Your task: Repeat the lines of the data exactly, from the first one through the one that contains "the fraction values.".

(Saved entries)
════════════════════

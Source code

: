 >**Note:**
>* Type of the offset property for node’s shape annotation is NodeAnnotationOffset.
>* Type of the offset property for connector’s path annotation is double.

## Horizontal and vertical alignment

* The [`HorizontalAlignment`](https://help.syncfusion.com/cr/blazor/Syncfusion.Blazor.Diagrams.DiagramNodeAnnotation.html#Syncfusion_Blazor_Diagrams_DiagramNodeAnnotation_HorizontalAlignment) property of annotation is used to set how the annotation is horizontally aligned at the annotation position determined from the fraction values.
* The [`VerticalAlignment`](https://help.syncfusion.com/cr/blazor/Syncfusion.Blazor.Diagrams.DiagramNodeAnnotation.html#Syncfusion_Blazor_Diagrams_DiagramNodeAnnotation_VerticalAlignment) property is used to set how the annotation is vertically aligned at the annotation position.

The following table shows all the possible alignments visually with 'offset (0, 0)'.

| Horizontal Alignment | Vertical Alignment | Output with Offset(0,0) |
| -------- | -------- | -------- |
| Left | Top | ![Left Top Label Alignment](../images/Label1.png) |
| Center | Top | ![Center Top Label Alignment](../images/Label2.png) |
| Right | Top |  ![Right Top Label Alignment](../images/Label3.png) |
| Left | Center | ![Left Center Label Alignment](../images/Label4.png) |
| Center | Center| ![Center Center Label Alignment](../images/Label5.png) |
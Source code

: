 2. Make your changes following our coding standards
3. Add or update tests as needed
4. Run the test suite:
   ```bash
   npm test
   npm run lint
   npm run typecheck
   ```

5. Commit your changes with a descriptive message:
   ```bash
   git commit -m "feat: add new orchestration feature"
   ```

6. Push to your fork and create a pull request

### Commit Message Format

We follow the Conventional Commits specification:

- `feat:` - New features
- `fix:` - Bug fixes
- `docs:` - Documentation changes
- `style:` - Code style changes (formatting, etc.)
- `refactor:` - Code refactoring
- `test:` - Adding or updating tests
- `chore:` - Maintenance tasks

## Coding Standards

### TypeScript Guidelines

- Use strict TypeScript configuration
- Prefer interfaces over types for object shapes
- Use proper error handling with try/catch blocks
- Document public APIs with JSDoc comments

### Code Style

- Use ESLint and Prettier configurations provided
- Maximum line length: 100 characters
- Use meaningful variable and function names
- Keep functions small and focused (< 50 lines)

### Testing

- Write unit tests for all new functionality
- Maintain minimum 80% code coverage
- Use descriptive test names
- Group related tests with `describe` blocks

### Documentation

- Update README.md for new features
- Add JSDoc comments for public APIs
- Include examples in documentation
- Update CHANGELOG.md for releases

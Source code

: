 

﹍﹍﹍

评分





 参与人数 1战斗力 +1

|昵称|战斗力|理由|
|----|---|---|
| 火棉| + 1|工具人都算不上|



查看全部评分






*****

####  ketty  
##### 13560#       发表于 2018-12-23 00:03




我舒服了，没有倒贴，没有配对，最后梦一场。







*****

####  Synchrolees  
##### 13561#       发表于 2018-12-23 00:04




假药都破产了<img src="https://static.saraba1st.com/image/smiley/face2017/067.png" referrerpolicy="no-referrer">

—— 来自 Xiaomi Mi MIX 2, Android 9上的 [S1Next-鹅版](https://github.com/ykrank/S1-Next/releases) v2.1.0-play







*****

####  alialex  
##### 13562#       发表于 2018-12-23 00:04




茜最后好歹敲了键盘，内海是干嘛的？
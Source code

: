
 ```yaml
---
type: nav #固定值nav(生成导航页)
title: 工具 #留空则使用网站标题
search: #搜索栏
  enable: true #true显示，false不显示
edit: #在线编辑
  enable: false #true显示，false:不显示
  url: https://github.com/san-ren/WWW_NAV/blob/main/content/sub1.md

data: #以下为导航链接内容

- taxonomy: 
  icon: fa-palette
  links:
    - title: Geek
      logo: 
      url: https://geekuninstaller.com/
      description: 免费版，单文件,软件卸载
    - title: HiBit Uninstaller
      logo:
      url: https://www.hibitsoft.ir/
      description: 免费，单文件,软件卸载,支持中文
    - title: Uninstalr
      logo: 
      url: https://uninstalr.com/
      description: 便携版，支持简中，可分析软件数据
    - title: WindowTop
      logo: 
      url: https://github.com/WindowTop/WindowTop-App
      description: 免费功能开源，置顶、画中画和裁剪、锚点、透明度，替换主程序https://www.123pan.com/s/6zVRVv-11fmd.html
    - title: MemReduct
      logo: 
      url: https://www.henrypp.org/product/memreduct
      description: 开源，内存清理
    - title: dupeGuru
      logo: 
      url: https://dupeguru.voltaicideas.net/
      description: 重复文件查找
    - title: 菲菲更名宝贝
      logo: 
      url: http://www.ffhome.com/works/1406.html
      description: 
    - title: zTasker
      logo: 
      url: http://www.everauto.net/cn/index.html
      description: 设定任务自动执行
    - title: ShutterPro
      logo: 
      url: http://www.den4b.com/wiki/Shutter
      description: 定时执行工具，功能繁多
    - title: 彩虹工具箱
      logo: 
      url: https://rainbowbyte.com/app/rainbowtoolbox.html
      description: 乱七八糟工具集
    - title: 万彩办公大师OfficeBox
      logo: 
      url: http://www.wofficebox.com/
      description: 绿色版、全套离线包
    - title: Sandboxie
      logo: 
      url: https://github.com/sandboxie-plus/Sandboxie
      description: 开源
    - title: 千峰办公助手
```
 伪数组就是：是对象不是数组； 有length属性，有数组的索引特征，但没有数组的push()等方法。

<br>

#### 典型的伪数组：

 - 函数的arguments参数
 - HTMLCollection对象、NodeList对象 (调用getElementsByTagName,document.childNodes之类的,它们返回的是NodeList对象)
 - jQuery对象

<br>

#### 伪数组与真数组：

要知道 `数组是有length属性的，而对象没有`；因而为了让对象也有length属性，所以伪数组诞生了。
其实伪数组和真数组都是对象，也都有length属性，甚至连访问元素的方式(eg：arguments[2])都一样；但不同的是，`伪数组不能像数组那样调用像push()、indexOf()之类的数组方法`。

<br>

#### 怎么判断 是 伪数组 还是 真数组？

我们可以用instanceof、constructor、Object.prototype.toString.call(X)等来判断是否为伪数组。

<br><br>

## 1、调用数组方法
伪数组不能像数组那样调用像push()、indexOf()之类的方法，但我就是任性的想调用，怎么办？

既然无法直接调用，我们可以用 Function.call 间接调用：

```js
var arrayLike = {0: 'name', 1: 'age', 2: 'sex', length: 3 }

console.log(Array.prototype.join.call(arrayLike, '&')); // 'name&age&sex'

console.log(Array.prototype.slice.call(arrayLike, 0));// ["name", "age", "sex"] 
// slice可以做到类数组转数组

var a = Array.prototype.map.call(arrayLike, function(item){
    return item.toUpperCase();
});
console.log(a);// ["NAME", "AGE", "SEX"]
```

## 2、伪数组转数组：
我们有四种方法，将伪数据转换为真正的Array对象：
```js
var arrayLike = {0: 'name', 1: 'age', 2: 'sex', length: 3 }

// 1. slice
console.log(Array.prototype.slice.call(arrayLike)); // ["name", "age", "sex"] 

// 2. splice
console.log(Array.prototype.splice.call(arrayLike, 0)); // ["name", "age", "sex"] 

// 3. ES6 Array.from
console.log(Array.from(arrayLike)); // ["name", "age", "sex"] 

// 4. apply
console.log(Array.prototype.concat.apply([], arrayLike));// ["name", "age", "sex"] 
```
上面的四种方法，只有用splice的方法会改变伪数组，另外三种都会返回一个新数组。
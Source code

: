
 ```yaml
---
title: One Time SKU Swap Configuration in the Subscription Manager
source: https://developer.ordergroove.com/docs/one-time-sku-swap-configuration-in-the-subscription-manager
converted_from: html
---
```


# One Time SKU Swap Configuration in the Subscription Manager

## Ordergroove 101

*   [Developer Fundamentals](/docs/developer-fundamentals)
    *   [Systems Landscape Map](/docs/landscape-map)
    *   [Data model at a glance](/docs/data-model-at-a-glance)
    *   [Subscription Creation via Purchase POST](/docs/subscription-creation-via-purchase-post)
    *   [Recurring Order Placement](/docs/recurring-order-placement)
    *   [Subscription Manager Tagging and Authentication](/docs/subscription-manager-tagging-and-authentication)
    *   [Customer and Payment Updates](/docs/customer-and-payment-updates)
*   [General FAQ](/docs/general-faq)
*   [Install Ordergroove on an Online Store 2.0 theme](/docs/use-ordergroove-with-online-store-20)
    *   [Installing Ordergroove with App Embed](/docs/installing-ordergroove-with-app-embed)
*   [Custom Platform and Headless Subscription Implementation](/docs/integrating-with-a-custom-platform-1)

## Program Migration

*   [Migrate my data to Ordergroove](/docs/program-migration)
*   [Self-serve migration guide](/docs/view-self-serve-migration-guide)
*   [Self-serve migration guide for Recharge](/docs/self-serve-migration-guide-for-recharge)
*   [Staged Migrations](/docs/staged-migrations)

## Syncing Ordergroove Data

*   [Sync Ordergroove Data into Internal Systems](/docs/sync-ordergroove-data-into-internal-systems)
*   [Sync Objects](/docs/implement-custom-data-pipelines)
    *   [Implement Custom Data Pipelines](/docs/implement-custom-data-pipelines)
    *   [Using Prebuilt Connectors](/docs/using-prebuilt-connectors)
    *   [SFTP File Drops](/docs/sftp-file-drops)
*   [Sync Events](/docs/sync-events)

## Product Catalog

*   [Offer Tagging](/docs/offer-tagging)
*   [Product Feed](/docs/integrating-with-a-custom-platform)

════════════════════

Task solution:
Source code

: >**Note:**
>* Type of the offset property for node’s shape annotation is NodeAnnotationOffset.
>* Type of the offset property for connector’s path annotation is double.

## Horizontal and vertical alignment

* The [`HorizontalAlignment`](https://help.syncfusion.com/cr/blazor/Syncfusion.Blazor.Diagrams.DiagramNodeAnnotation.html#Syncfusion_Blazor_Diagrams_DiagramNodeAnnotation_HorizontalAlignment) property of annotation is used to set how the annotation is horizontally aligned at the annotation position determined from the fraction values.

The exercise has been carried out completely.